#### TASK PROMPT
In your answer, repeat each line of the data exactly.

#### DATASET CONTENT
BEGIN
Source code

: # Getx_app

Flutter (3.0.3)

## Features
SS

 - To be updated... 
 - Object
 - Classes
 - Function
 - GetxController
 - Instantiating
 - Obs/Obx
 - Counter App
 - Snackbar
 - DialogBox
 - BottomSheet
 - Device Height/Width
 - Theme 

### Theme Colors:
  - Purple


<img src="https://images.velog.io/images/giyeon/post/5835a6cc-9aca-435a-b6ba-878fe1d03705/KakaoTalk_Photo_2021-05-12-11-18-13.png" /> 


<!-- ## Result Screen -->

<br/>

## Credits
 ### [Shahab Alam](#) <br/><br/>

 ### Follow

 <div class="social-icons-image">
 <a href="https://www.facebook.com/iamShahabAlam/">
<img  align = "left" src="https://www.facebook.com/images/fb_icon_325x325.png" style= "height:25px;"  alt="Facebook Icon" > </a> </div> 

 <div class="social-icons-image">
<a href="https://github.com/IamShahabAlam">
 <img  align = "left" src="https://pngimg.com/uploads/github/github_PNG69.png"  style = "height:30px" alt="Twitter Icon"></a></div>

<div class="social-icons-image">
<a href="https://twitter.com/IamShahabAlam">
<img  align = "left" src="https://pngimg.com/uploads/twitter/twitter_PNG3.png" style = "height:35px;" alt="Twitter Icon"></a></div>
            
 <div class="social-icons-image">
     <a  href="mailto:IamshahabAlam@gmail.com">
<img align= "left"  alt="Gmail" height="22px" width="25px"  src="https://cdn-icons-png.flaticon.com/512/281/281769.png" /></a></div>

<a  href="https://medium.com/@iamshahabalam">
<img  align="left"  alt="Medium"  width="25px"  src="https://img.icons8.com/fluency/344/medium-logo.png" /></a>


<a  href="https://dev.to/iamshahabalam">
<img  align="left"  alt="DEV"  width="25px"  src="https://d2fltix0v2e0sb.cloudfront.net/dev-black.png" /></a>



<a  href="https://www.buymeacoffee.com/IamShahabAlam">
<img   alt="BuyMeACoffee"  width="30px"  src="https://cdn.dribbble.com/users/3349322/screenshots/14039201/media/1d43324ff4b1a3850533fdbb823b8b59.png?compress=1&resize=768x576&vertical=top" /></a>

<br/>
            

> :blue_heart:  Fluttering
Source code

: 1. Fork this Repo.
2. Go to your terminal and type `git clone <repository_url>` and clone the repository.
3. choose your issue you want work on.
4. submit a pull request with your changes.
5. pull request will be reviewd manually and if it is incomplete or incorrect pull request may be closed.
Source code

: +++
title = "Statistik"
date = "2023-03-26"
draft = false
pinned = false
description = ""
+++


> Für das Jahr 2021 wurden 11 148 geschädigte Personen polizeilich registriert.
END
#### ANSWER BOX
Source code

: # Getx_app

Flutter (3.0.3)

## Features
SS

 - To be updated... 
 - Object
 - Classes
 - Function
 - GetxController
 - Instantiating
 - Obs/Obx
 - Counter App
 - Snackbar
 - DialogBox
 - BottomSheet
 - Device Height/Width
 - Theme 

### Theme Colors:
  - Purple


<img src="https://images.velog.io/images/giyeon/post/5835a6cc-9aca-435a-b6ba-878fe1d03705/KakaoTalk_Photo_2021-05-12-11-18-13.png" /> 


<!-- ## Result Screen -->

<br/>

## Credits
 ### [Shahab Alam](#) <br/><br/>

 ### Follow

 <div class="social-icons-image">
 <a href="https://www.facebook.com/iamShahabAlam/">
<img  align = "left" src="https://www.facebook.com/images/fb_icon_325x325.png" style= "height:25px;"  alt="Facebook Icon" > </a> </div> 

 <div class="social-icons-image">
<a href="https://github.com/IamShahabAlam">
 <img  align = "left" src="https://pngimg.com/uploads/github/github_PNG69.png"  style = "height:30px" alt="Twitter Icon"></a></div>

<div class="social-icons-image">
<a href="https://twitter.com/IamShahabAlam">
<img  align = "left" src="https://pngimg.com/uploads/twitter/twitter_PNG3.png" style = "height:35px;" alt="Twitter Icon"></a></div>
            
 <div class="social-icons-image">
     <a  href="mailto:IamshahabAlam@gmail.com">
<img align= "left"  alt="Gmail" height="22px" width="25px"  src="https://cdn-icons-png.flaticon.com/512/281/281769.png" /></a></div>

<a  href="https://medium.com/@iamshahabalam">
<img  align="left"  alt="Medium"  width="25px"  src="https://img.icons8.com/fluency/344/medium-logo.png" /></a>


<a  href="https://dev.to/iamshahabalam">
<img  align="left"  alt="DEV"  width="25px"  src="https://d2fltix0v2e0sb.cloudfront.net/dev-black.png" /></a>



<a  href="https://www.buymeacoffee.com/IamShahabAlam">
<img   alt="BuyMeACoffee"  width="30px"  src="https://cdn.dribbble.com/users/3349322/screenshots/14039201/media/1d43324ff4b1a3850533fdbb823b8b59.png?compress=1&resize=768x576&vertical=top" /></a>

<br/>
            

> :blue_heart:  Fluttering
Source code

: 1. Fork this Repo.
2. Go to your terminal and type `git clone <repository_url>` and clone the repository.
3. choose your issue you want work on.
4. submit a pull request with your changes.
5. pull request will be reviewd manually and if it is incomplete or incorrect pull request may be closed.
Source code

: +++
title = "Statistik"
date = "2023-03-26"
draft = false
pinned = false
description = ""
+++


> Für das Jahr 2021 wurden 11 148 geschädigte Personen polizeilich registriert.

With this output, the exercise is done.